Skip to main content

Organizer of Sunwing trip is back in Montreal -- and got ticketed for breaking curfew

Share

After a nearly three-week saga, the organizer of the ill-fated Sunwing trip to Mexico is back in Quebec -- and was ticketed on his way from the border, since he drove into Canada after the start of the 10 p.m. curfew Sunday night.

People who participated in the trip were shunned by three Canadian airlines operating along the Cancun-Montreal route.

But James William Awad told CTV News that he decided to drive across the border instead of flying to escape unwanted attention.

“I was just trying to escape from journalists waiting for me at the airport," he wrote in a message late Monday.
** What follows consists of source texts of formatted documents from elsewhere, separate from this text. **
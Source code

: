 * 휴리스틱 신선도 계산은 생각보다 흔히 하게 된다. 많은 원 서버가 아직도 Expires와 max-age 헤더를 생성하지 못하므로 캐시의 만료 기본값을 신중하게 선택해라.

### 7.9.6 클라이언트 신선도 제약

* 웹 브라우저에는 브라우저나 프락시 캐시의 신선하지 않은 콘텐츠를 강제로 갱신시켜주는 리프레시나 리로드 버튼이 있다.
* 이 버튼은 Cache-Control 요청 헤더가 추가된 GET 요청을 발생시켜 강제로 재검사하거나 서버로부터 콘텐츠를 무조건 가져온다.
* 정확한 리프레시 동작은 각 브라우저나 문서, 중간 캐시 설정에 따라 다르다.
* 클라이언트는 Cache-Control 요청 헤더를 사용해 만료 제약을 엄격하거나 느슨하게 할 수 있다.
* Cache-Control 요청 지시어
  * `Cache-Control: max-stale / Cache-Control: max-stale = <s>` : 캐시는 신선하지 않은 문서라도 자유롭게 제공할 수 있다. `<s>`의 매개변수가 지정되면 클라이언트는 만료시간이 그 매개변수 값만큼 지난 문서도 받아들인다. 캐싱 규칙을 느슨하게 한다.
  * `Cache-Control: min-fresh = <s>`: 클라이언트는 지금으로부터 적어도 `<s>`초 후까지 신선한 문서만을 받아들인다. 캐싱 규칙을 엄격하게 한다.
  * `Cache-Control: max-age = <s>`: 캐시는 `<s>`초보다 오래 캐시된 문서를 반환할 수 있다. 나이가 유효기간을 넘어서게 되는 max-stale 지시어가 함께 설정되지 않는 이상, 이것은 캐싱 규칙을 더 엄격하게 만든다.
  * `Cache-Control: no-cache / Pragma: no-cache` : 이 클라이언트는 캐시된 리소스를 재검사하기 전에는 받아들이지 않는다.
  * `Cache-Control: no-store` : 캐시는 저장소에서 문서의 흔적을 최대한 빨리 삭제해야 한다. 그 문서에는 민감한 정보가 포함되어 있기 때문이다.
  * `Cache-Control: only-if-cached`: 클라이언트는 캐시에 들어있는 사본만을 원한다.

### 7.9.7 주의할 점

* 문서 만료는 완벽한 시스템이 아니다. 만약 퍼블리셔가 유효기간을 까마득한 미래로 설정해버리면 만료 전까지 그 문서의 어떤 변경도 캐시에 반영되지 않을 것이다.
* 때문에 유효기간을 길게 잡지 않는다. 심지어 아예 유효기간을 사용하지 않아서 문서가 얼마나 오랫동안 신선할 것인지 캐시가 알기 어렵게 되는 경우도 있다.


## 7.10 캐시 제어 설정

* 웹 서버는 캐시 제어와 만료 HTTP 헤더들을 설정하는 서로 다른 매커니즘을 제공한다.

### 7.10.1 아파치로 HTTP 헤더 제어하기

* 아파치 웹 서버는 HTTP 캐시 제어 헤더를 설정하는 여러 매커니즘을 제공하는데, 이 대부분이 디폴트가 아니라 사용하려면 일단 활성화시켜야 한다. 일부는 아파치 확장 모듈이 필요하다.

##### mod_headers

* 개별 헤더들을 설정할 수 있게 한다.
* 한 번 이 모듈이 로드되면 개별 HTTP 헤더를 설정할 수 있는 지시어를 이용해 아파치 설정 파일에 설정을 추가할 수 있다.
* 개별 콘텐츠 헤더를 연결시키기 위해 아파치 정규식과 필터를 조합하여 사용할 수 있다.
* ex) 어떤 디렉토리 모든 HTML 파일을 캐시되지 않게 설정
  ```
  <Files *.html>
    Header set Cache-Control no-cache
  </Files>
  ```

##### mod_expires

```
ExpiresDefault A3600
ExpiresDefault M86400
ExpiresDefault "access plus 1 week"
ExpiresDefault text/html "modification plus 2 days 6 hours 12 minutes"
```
"That’s why I went from New York to Montreal in a U-Haul."

He said he got stopped by police around 2:30 a.m., which was "two hours before the end of curfew."

Sunday night's curfew was the last one, for now, as the government announced last week it would lift the rule as of Monday.

"I don't believe that ticket is valid," said Awad. "But we'll see."

Quebec provincial police said that around 3 a.m., officers from the detachment in Napierville did respond to an infraction of a public health rule by three men.

Napierville is a small town just north of Lacolle, the border crossing that connects New York City with Montreal along the heavily travelled I-87 highway.

The men were ticketed for $1,500 each because "they were in a car on Highway 15 in St-Bernard-de-Lacolle... outside of their home without a reason," said the police spokesperson, Audrey-Anne Bilodeau.

"This was prohibited because of curfew," she said.

Bilodeau said she couldn't provide the men's names since they haven't been charged with anything, only fined.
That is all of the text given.